Unincorporated community in Kentucky, United States

Hueysville, also known as Bosco, is an unincorporated community in Floyd County, Kentucky, United States. It has a post office with a ZIP Code of 41640. Hueysville is located on Salt Lick Creek Road (former Kentucky Route 7) west of Kentucky Route 550 (former KY 80). CSX Transportation's E&BV Subdivision passes through Hueysville. It is also on Kentucky Route 80.

==History==
A post office was established in Hueysville in 1858 and was known as Hueysville from 1887 to 1889, when postmaster Mike Staley changed the name to Mike. A post office named Bosco also served the area from 1902 to 1916, when service was transferred to Hueysville. On January 19, 1990, a loaded CSX coal train was involved in a freak accident near Hueysville, when the train struck a rockslide while passing through a tunnel.
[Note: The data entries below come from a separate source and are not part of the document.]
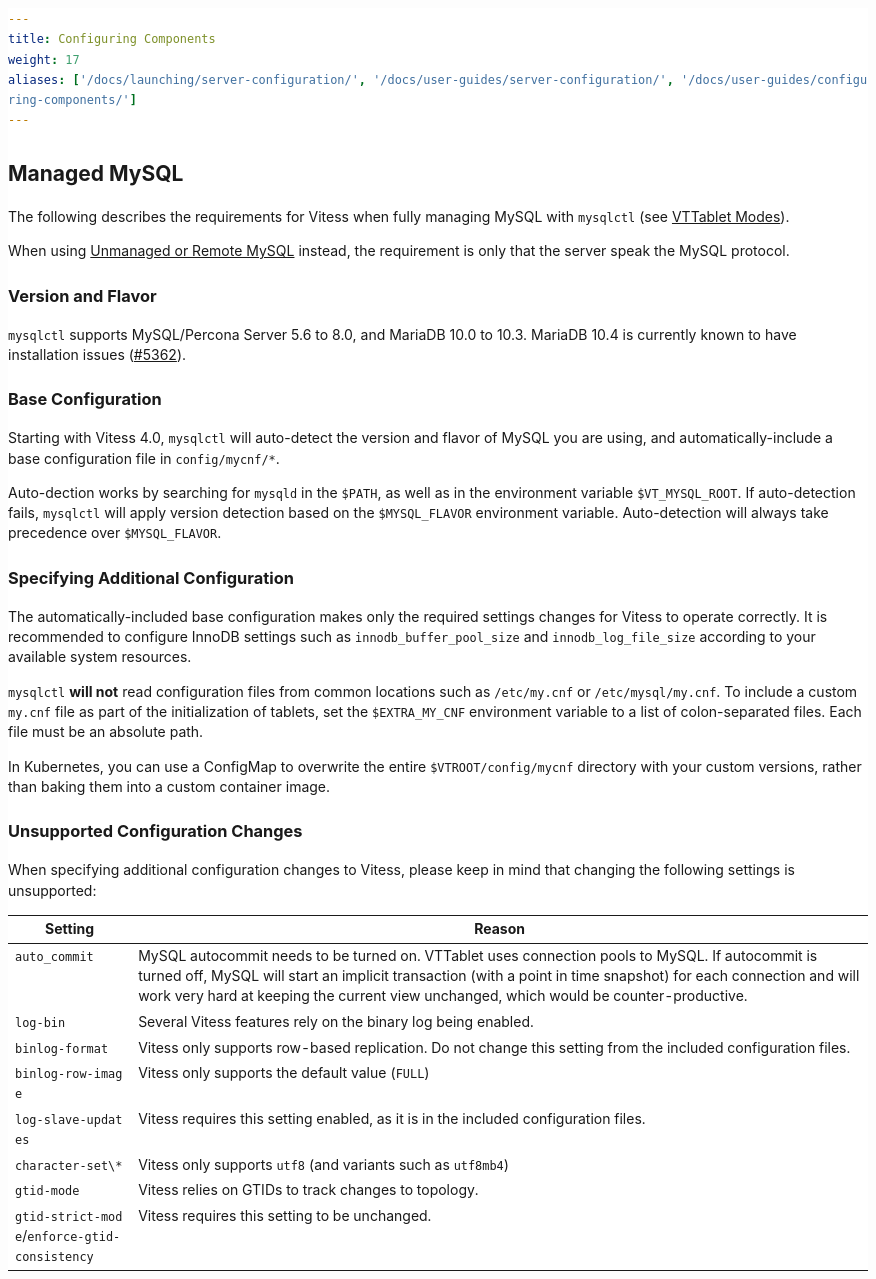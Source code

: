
 ```yaml
---
title: Configuring Components
weight: 17
aliases: ['/docs/launching/server-configuration/', '/docs/user-guides/server-configuration/', '/docs/user-guides/configuring-components/']
---
```


## Managed MySQL

The following describes the requirements for Vitess when fully managing MySQL with `mysqlctl` (see [VTTablet Modes](../../../reference/programs/vttablet#managed-mysql)).

When using [Unmanaged or Remote MySQL](../../../reference/programs/vttablet#unmanaged-or-remote-mysql) instead, the requirement is only that the server speak the MySQL protocol.

### Version and Flavor

`mysqlctl` supports MySQL/Percona Server 5.6 to 8.0, and MariaDB 10.0 to 10.3. MariaDB 10.4 is currently known to have installation issues ([#5362](https://github.com/vitessio/vitess/issues/5362)).

### Base Configuration

Starting with Vitess 4.0, `mysqlctl` will auto-detect the version and flavor of MySQL you are using, and automatically-include a base configuration file in `config/mycnf/*`.

Auto-dection works by searching for `mysqld` in the `$PATH`, as well as in the environment variable `$VT_MYSQL_ROOT`. If auto-detection fails, `mysqlctl` will apply version detection based on the `$MYSQL_FLAVOR` environment variable. Auto-detection will always take precedence over `$MYSQL_FLAVOR`.
 
### Specifying Additional Configuration

The automatically-included base configuration makes only the required settings changes for Vitess to operate correctly. It is recommended to configure InnoDB settings such as `innodb_buffer_pool_size` and `innodb_log_file_size` according to your available system resources.

`mysqlctl` **will not** read configuration files from common locations such as `/etc/my.cnf` or `/etc/mysql/my.cnf`. To include a custom `my.cnf` file as part of the initialization of tablets, set the `$EXTRA_MY_CNF` environment variable to a list of colon-separated files. Each file must be an absolute path.

In Kubernetes, you can use a ConfigMap to overwrite the entire `$VTROOT/config/mycnf` directory with your custom versions, rather than baking them into a custom container image.

### Unsupported Configuration Changes

When specifying additional configuration changes to Vitess, please keep in mind that changing the following settings is unsupported:

| Setting             | Reason         |
|---------------------|----------------|
| `auto_commit`       | MySQL autocommit needs to be turned on. VTTablet uses connection pools to MySQL. If autocommit is turned off, MySQL will start an implicit transaction (with a point in time snapshot) for each connection and will work very hard at keeping the current view unchanged, which would be counter-productive. |
| `log-bin`           | Several Vitess features rely on the binary log being enabled. |
| `binlog-format`     | Vitess only supports row-based replication. Do not change this setting from the included configuration files. |
| `binlog-row-image`  | Vitess only supports the default value (`FULL`) |
| `log-slave-updates` | Vitess requires this setting enabled, as it is in the included configuration files. |
| `character-set\*`   | Vitess only supports `utf8` (and variants such as `utf8mb4`) | 
| `gtid-mode`         | Vitess relies on GTIDs to track changes to topology. |
| `gtid-strict-mode`/`enforce-gtid-consistency` | Vitess requires this setting to be unchanged. |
The rockslide caused the train to derail, causing part of the tunnel to collapse. Kentucky Route 550 was shut down as it passes over the tunnel, and the collapse made the road unsafe. The derailment and collapse caushighwayhe road and railroad to remain closed for an extended period, causing many businesses to suffer in Hueysville since the accident cut off traffic between Hueysville and Eastern.

==Notable person==
- Nelson Allen, Democratic Kentucky State Senator.